Your assignment:
Only the lines of the data below from the one with "Both subsystems use supervised learning" through the one with "We compare the" are wanted. Repeat them exactly.

Material shown:
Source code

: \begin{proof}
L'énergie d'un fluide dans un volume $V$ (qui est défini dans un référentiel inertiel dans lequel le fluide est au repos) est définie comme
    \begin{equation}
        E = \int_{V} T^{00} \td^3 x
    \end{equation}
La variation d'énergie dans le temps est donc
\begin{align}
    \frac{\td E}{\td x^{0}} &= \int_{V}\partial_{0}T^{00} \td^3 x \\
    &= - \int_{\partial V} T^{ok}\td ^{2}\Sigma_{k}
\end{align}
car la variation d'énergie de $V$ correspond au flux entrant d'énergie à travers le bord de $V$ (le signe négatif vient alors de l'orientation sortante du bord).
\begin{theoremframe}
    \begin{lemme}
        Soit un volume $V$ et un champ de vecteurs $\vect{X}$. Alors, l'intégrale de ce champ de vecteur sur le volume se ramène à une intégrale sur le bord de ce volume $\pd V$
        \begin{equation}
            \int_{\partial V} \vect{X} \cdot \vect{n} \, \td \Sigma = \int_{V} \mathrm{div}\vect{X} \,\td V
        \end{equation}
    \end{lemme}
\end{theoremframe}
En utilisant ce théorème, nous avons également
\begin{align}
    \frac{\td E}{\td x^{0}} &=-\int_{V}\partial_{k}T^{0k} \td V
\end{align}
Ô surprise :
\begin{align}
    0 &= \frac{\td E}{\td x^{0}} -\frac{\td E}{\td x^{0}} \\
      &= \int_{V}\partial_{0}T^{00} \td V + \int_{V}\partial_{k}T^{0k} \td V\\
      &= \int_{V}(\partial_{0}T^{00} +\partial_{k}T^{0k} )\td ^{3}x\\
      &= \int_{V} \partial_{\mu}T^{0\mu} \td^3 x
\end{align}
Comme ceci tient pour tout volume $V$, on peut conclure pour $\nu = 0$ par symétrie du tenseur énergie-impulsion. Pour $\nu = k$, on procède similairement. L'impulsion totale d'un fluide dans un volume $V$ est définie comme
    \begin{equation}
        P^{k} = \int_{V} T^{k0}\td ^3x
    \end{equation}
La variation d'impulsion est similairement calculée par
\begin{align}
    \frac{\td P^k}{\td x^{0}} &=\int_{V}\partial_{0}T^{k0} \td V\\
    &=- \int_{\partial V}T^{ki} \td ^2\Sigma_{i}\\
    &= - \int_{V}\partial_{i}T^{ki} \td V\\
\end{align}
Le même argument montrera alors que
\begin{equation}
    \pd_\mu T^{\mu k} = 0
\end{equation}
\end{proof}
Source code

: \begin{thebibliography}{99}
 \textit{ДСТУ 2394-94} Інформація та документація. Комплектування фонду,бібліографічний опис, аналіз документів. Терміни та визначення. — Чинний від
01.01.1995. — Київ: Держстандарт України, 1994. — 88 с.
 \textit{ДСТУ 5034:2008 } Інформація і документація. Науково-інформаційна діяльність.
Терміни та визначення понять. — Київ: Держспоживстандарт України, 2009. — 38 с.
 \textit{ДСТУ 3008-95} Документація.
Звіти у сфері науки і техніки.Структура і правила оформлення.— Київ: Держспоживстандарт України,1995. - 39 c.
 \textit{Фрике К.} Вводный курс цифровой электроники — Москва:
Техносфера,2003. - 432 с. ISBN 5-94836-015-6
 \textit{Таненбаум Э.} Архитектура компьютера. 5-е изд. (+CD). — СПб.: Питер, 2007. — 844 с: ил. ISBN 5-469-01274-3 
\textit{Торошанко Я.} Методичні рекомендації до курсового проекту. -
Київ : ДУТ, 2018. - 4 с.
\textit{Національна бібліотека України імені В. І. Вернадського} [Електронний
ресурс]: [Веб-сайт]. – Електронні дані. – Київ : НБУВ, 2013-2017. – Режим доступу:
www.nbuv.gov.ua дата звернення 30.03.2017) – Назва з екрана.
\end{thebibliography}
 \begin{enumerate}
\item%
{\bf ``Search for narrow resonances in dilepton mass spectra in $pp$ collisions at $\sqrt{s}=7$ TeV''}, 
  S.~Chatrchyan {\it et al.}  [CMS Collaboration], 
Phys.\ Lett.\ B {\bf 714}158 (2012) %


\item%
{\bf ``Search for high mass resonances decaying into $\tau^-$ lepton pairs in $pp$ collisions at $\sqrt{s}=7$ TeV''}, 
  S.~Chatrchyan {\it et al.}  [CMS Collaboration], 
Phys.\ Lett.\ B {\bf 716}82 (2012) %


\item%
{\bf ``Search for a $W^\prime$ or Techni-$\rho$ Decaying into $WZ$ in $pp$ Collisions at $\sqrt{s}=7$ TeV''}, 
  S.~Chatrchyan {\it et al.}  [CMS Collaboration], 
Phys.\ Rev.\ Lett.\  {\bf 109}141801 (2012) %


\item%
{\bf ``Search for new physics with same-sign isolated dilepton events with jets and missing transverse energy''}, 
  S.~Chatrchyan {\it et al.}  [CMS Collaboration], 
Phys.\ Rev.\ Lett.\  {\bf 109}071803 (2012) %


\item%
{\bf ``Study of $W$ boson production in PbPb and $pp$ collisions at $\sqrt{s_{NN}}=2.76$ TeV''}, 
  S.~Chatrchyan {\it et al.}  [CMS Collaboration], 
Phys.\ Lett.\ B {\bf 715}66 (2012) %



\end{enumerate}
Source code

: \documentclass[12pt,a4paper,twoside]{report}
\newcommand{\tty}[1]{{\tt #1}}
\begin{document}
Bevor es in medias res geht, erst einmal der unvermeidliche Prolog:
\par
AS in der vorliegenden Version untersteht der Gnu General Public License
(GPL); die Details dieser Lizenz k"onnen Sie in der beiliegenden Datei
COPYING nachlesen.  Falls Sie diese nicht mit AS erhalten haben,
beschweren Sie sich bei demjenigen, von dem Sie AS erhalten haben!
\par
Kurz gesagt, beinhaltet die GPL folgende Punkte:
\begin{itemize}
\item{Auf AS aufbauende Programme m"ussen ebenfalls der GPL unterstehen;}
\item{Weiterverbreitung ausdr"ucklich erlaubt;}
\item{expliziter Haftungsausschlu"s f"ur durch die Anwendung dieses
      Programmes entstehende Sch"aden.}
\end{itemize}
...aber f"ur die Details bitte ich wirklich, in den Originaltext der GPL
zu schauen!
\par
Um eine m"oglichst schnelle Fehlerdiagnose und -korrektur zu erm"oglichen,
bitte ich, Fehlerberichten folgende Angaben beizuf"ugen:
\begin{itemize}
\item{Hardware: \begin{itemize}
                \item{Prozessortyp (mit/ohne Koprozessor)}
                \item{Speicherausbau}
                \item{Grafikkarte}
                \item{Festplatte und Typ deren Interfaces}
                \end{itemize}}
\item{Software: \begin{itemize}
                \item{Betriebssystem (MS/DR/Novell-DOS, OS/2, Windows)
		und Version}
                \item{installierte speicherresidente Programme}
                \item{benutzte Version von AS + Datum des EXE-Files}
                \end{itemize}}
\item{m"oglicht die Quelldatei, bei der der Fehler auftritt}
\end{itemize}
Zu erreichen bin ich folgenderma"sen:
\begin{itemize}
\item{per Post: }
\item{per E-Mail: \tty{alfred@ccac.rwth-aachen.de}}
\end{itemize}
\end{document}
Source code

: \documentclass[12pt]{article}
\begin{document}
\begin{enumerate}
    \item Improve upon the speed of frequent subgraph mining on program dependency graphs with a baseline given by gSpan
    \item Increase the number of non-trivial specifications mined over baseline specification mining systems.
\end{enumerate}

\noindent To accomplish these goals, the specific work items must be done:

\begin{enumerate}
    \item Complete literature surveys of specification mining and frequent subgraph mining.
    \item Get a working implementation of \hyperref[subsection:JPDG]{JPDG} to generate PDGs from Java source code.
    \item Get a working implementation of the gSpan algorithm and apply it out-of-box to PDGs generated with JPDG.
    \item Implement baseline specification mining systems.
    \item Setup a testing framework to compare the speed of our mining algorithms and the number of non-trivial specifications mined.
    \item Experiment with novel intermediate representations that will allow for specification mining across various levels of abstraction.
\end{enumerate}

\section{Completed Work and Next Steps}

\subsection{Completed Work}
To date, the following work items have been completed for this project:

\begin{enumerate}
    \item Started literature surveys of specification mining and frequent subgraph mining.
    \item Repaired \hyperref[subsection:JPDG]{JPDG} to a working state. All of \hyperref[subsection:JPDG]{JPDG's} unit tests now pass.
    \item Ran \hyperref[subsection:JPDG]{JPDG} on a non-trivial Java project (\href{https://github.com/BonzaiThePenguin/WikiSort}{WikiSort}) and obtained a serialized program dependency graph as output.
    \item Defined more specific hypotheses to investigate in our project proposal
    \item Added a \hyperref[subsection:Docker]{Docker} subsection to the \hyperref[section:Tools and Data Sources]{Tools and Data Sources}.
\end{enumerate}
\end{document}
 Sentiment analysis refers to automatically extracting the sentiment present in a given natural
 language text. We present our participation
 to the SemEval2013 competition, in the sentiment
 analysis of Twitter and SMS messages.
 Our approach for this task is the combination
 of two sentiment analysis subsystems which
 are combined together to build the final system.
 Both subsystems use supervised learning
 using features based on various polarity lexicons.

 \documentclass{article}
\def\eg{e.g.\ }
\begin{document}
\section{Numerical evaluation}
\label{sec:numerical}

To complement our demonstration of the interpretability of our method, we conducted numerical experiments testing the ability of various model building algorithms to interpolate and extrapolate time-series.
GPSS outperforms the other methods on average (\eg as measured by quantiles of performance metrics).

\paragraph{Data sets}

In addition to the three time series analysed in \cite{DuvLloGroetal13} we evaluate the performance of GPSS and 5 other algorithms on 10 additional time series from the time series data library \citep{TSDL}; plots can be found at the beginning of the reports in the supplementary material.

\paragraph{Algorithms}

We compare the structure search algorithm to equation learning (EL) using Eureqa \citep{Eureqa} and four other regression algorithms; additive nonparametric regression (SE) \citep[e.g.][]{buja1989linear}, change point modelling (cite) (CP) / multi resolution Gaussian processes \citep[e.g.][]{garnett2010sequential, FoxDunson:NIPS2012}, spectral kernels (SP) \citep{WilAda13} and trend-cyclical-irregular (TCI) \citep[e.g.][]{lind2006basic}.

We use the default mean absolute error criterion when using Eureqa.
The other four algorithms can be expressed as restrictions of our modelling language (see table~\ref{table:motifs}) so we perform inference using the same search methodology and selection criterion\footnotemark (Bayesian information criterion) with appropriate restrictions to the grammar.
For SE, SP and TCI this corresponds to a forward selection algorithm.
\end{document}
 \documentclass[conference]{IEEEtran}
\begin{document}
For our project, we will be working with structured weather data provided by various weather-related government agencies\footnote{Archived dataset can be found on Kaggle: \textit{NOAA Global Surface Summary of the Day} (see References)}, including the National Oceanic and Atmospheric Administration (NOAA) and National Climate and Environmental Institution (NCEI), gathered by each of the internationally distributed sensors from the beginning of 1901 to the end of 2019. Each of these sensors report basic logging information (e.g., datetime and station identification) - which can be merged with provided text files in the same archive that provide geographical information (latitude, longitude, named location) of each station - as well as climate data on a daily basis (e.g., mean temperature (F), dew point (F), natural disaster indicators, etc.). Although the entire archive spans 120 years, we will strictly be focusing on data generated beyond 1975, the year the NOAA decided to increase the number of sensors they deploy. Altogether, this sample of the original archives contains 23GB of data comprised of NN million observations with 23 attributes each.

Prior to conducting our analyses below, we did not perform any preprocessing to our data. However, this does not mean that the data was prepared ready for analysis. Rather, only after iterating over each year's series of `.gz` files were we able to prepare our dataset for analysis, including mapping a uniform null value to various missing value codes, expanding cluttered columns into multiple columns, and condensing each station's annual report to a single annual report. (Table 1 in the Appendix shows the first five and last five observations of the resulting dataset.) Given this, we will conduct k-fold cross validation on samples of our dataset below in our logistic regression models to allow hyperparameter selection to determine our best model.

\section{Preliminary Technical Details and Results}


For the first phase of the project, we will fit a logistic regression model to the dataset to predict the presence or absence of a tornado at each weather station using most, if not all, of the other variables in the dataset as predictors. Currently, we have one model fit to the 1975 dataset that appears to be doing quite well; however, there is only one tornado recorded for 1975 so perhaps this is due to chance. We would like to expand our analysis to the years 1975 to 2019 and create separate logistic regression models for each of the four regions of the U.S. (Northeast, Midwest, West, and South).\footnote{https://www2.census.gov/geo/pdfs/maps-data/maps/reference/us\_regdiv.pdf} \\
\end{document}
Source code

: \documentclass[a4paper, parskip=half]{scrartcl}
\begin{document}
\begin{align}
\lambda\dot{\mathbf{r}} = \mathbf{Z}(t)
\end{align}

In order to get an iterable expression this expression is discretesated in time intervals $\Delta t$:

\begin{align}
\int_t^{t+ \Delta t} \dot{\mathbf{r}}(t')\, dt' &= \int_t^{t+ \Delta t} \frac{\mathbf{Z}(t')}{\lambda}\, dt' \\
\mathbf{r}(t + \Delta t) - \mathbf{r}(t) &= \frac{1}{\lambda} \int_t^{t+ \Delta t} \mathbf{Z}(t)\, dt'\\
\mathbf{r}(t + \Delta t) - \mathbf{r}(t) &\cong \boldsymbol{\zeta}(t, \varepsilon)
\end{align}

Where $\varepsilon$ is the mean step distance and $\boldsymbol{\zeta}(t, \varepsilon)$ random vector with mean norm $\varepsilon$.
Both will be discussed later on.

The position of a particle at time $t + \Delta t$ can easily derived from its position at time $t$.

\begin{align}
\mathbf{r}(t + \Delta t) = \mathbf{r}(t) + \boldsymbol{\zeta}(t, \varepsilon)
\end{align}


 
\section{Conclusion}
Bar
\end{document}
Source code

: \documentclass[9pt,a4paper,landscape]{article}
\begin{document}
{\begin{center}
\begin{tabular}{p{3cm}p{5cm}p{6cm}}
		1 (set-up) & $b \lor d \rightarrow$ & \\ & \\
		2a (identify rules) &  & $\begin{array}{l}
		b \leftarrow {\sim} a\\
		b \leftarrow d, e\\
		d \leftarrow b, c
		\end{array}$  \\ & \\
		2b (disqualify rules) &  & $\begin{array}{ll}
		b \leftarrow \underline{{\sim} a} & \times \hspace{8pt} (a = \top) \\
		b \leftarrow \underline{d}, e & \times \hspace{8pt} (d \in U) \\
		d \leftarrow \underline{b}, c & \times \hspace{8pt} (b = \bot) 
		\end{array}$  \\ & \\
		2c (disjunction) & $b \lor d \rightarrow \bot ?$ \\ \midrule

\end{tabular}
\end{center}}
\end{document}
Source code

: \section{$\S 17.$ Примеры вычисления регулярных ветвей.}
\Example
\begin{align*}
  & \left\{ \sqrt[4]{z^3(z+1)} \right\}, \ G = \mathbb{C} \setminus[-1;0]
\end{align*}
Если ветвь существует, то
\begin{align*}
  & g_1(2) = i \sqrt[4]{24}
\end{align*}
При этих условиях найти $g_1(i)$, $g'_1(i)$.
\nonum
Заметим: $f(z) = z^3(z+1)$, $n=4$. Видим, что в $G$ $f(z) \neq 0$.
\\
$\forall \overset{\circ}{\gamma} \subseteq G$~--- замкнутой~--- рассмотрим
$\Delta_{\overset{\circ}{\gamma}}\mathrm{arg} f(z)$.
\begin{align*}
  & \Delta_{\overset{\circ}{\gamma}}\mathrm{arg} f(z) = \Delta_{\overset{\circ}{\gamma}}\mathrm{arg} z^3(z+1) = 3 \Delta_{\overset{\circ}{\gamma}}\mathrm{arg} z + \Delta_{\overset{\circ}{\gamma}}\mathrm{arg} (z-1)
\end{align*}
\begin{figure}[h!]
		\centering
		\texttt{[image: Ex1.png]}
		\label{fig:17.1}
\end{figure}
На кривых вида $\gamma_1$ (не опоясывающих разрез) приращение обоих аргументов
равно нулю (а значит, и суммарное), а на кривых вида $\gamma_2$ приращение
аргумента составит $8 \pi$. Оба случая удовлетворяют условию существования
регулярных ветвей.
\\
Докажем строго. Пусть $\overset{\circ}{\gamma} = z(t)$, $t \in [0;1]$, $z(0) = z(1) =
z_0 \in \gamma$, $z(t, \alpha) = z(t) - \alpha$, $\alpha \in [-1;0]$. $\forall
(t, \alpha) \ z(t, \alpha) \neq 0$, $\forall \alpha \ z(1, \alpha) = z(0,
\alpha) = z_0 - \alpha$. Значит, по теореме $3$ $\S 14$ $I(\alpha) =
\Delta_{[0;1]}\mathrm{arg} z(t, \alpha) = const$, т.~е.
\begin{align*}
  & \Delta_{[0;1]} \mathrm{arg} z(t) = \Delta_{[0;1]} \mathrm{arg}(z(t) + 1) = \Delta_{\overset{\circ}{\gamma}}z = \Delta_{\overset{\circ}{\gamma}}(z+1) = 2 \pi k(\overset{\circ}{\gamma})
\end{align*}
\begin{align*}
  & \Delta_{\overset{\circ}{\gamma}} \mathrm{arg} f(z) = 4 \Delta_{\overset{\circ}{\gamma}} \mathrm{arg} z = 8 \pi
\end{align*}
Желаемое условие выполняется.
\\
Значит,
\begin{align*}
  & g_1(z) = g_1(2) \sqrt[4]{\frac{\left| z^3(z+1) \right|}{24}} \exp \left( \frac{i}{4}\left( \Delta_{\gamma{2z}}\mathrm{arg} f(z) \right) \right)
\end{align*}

Result of the task:
 Both subsystems use supervised learning
 using features based on various polarity lexicons.

 \documentclass{article}
\def\eg{e.g.\ }
\begin{document}
\section{Numerical evaluation}
\label{sec:numerical}

To complement our demonstration of the interpretability of our method, we conducted numerical experiments testing the ability of various model building algorithms to interpolate and extrapolate time-series.
GPSS outperforms the other methods on average (\eg as measured by quantiles of performance metrics).

\paragraph{Data sets}

In addition to the three time series analysed in \cite{DuvLloGroetal13} we evaluate the performance of GPSS and 5 other algorithms on 10 additional time series from the time series data library \citep{TSDL}; plots can be found at the beginning of the reports in the supplementary material.

\paragraph{Algorithms}

We compare the structure search algorithm to equation learning (EL) using Eureqa \citep{Eureqa} and four other regression algorithms; additive nonparametric regression (SE) \citep[e.g.][]{buja1989linear}, change point modelling (cite) (CP) / multi resolution Gaussian processes \citep[e.g.][]{garnett2010sequential, FoxDunson:NIPS2012}, spectral kernels (SP) \citep{WilAda13} and trend-cyclical-irregular (TCI) \citep[e.g.][]{lind2006basic}.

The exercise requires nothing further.